Homo Sapiens Humans Nuclear War

Indulge me for a moment. This is how “The Prophecy” in my 1962 high school yearbook began. It was written by some of my classmates in the year we graduated from Friends Seminary in New York City.

“Being an historian, I am jotting down these notes out of habit, but what I saw and experienced two days ago I am sure no one else as civilized as I am will ever see. I am writing for those who shall come a long time from now.

“First of all, let me introduce myself. I am THOMAS M. ENGELHARDT, world-renowned historian of the late twentieth century, should that mean anything to whoever reads this account. After the great invasion, I was maintaining a peaceful, contented existence in the private shelter I had built and was completing the ninth and final volume of my masterpiece, The Influence of the Civil War on Mexican Art of the Twentieth Century, when I was seized by a strange desire to emerge from my shelter, have a look at the world, and find some companions. Realizing the risk I was taking, I carefully opened the hatch of the shelter and slowly climbed out. It was morning. To my shock, I was in a wide field overgrown with weeds; there was no sign of the community that had been there…”

As I wander, I finally run into one of my classmates, now “a skinny old man with bushy white hair, wearing a loose deer skin.” And yes, whatever happened (that “great invasion”) while I was underground in — as anyone of that period would have known — a private nuclear-fallout shelter, is unclear. Still, in the world I find on emerging, all my former classmates, whom I meet one after another in joking fashion, now live in caves. In other words, it had obviously been devastated.
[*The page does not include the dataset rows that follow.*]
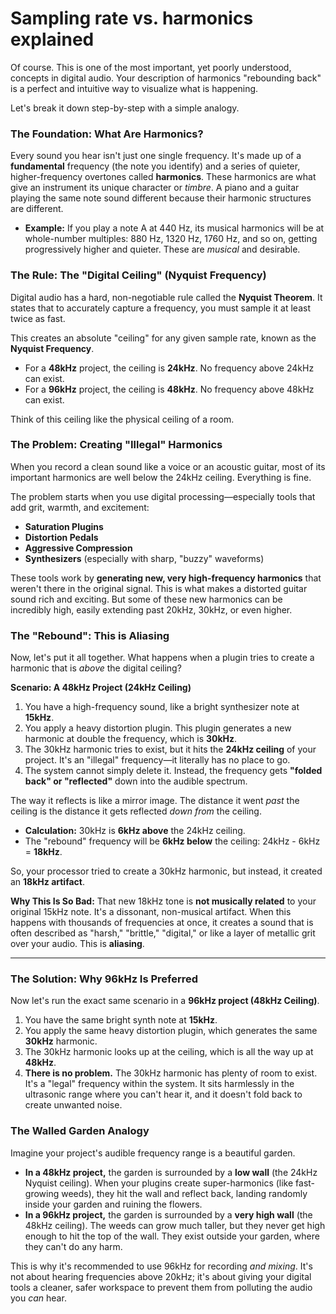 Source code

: # Sampling rate vs. harmonics explained

Of course. This is one of the most important, yet poorly understood, concepts in digital audio. Your description of harmonics "rebounding back" is a perfect and intuitive way to visualize what is happening.

Let's break it down step-by-step with a simple analogy.

### The Foundation: What Are Harmonics?

Every sound you hear isn't just one single frequency. It's made up of a **fundamental** frequency (the note you identify) and a series of quieter, higher-frequency overtones called **harmonics**. These harmonics are what give an instrument its unique character or *timbre*. A piano and a guitar playing the same note sound different because their harmonic structures are different.

*   **Example:** If you play a note A at 440 Hz, its musical harmonics will be at whole-number multiples: 880 Hz, 1320 Hz, 1760 Hz, and so on, getting progressively higher and quieter. These are *musical* and desirable.

### The Rule: The "Digital Ceiling" (Nyquist Frequency)

Digital audio has a hard, non-negotiable rule called the **Nyquist Theorem**. It states that to accurately capture a frequency, you must sample it at least twice as fast.

This creates an absolute "ceiling" for any given sample rate, known as the **Nyquist Frequency**.

*   For a **48kHz** project, the ceiling is **24kHz**. No frequency above 24kHz can exist.
*   For a **96kHz** project, the ceiling is **48kHz**. No frequency above 48kHz can exist.

Think of this ceiling like the physical ceiling of a room.

### The Problem: Creating "Illegal" Harmonics

When you record a clean sound like a voice or an acoustic guitar, most of its important harmonics are well below the 24kHz ceiling. Everything is fine.

The problem starts when you use digital processing—especially tools that add grit, warmth, and excitement:
*   **Saturation Plugins**
*   **Distortion Pedals**
*   **Aggressive Compression**
*   **Synthesizers** (especially with sharp, "buzzy" waveforms)

These tools work by **generating new, very high-frequency harmonics** that weren't there in the original signal. This is what makes a distorted guitar sound rich and exciting. But some of these new harmonics can be incredibly high, easily extending past 20kHz, 30kHz, or even higher.

### The "Rebound": This is Aliasing

Now, let's put it all together. What happens when a plugin tries to create a harmonic that is *above* the digital ceiling?

**Scenario: A 48kHz Project (24kHz Ceiling)**

1.  You have a high-frequency sound, like a bright synthesizer note at **15kHz**.
2.  You apply a heavy distortion plugin. This plugin generates a new harmonic at double the frequency, which is **30kHz**.
3.  The 30kHz harmonic tries to exist, but it hits the **24kHz ceiling** of your project. It's an "illegal" frequency—it literally has no place to go.
4.  The system cannot simply delete it. Instead, the frequency gets **"folded back" or "reflected"** down into the audible spectrum.

The way it reflects is like a mirror image. The distance it went *past* the ceiling is the distance it gets reflected *down from* the ceiling.

*   **Calculation:** 30kHz is **6kHz above** the 24kHz ceiling.
*   The "rebound" frequency will be **6kHz below** the ceiling: 24kHz - 6kHz = **18kHz**.

So, your processor tried to create a 30kHz harmonic, but instead, it created an **18kHz artifact**.

**Why This Is So Bad:**
That new 18kHz tone is **not musically related** to your original 15kHz note. It's a dissonant, non-musical artifact. When this happens with thousands of frequencies at once, it creates a sound that is often described as "harsh," "brittle," "digital," or like a layer of metallic grit over your audio. This is **aliasing**.

---

### The Solution: Why 96kHz Is Preferred

Now let's run the exact same scenario in a **96kHz project (48kHz Ceiling)**.

1.  You have the same bright synth note at **15kHz**.
2.  You apply the same heavy distortion plugin, which generates the same **30kHz** harmonic.
3.  The 30kHz harmonic looks up at the ceiling, which is all the way up at **48kHz**.
4.  **There is no problem.** The 30kHz harmonic has plenty of room to exist. It's a "legal" frequency within the system. It sits harmlessly in the ultrasonic range where you can't hear it, and it doesn't fold back to create unwanted noise.

### The Walled Garden Analogy

Imagine your project's audible frequency range is a beautiful garden.

*   **In a 48kHz project,** the garden is surrounded by a **low wall** (the 24kHz Nyquist ceiling). When your plugins create super-harmonics (like fast-growing weeds), they hit the wall and reflect back, landing randomly inside your garden and ruining the flowers.
*   **In a 96kHz project,** the garden is surrounded by a **very high wall** (the 48kHz ceiling). The weeds can grow much taller, but they never get high enough to hit the top of the wall. They exist outside your garden, where they can't do any harm.

This is why it's recommended to use 96kHz for recording *and mixing*. It's not about hearing frequencies above 20kHz; it's about giving your digital tools a cleaner, safer workspace to prevent them from polluting the audio you *can* hear.
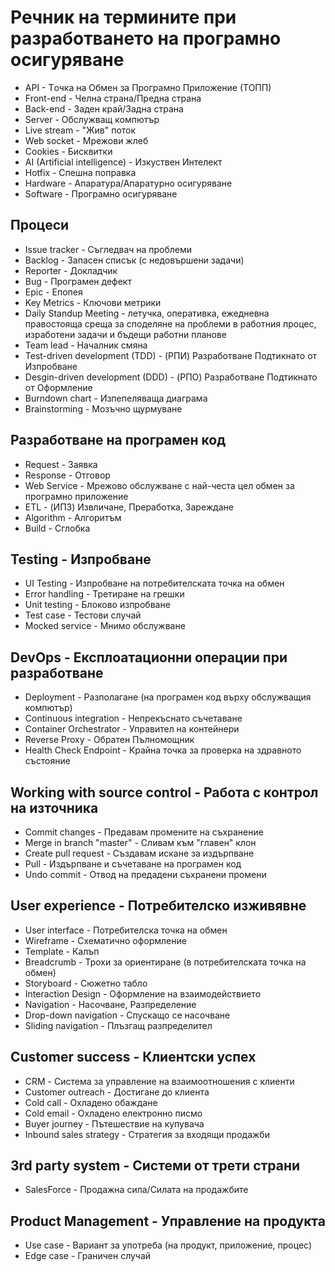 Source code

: # Речник на термините при разработването на програмно осигуряване

- API - Tочка на Обмен за Програмно Приложение (ТОПП)
- Front-end - Челна страна/Предна страна
- Back-end - Заден край/Задна страна
- Server - Обслужващ компютър
- Live stream - "Жив" поток
- Web socket - Мрежови жлеб
- Cookies - Бисквитки
- AI (Artificial intelligence) - Изкуствен Интелект
- Hotfix - Спешна поправка
- Hardware - Апаратура/Апаратурно осигуряване
- Software - Програмно осигуряване

## Процеси
- Issue tracker - Съгледвач на проблеми
- Backlog - Запасен списък (с недовършени задачи)
- Reporter - Докладчик
- Bug - Програмен дефект
- Epic - Епопея
- Key Metrics - Ключови метрики
- Daily Standup Meeting - летучка, оперативка, ежедневна правостояща среща за споделяне на проблеми в работния процес, изработени задачи и бъдещи работни планове
- Team lead - Началник смяна
- Test-driven development (TDD) - (РПИ) Разработване Подтикнато от Изпробване
- Desgin-driven development (DDD) - (РПО) Разработване Подтикнато от Оформление
- Burndown chart - Изпепеляваща диаграма
- Brainstorming - Мозъчно щурмуване

## Разработване на програмен код
- Request - Заявка
- Response - Отговор
- Web Service - Мрежово обслужване с най-честа цел обмен за програмно приложение
- ETL - (ИПЗ) Извличане, Преработка, Зареждане
- Algorithm - Алгоритъм
- Build - Сглобка

## Testing - Изпробване
- UI Testing - Изпробване на потребителската точка на обмен
- Error handling - Третиране на грешки
- Unit testing - Блоково изпробване
- Test case - Тестови случай
- Mocked service - Мнимо обслужване 

## DevOps - Експлоатационни операции при разработване
- Deployment - Разполагане (на програмен код върху обслужващия компютър)
- Continuous integration - Непрекъснато съчетаване
- Container Orchestrator - Управител на контейнери
- Reverse Proxy - Обратен Пълномощник
- Health Check Endpoint - Крайна точка за проверка на здравното състояние

## Working with source control - Работа с контрол на източника
- Commit changes - Предавам промените на съхранение
- Merge in branch "master" - Сливам към "главен" клон
- Create pull request - Създавам искане за издърпване
- Pull - Издърпване и съчетаване на програмен код
- Undo commit - Отвод на предадени съхранени промени 

## User experience - Потребителско изживявне
- User interface - Потребителска точка на обмен 
- Wireframe - Схематично оформление
- Template -  Калъп
- Breadcrumb - Трохи за ориентиране (в потребителската точка на обмен)
- Storyboard - Сюжетно табло
- Interaction Design - Оформление на взаимодействието
- Navigation - Насочване, Разпределение
- Drop-down navigation - Спускащо сe насочване
- Sliding navigation - Плъзгащ разпределител


## Customer success - Клиентски успех
- CRM - Система за управление на взаимоотношения с клиенти
- Customer outreach - Достигане до клиента
- Cold call - Охладено обаждане
- Cold email - Охладено електронно писмо
- Buyer journey - Пътешествие на купувача
- Inbound sales strategy - Стратегия за входящи продажби

## 3rd party system - Системи от трети страни
- SalesForce - Продажна сила/Силата на продажбите

## Product Management - Управление на продукта
- Use case - Вариант за употреба (на продукт, приложение, процес)
- Edge case - Граничен случай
True, in those high school years, I was something of a Civil War nut and my classmates ragged me for it. I couldn’t stop reading grown-up books on the subject. (Thank you, Bruce Catton, for your popular histories of that war and for the magazine you founded and edited, American Heritage, to which I was a teen subscriber!) They obviously thought I was a history wonk of the first order. But more than 60 years later, it strikes me that we kids who had learned to “duck and cover” at school — to dive under our desks, hands over our heads (with CONELRAD warnings blaring from the radio on our teacher’s desk) — in preparation for a Russian nuclear attack, already had a deep sense not of future promise but of doom to come. In those days, it wasn’t that hard to imagine ourselves in a future devastated world returned to the Stone Age or worse.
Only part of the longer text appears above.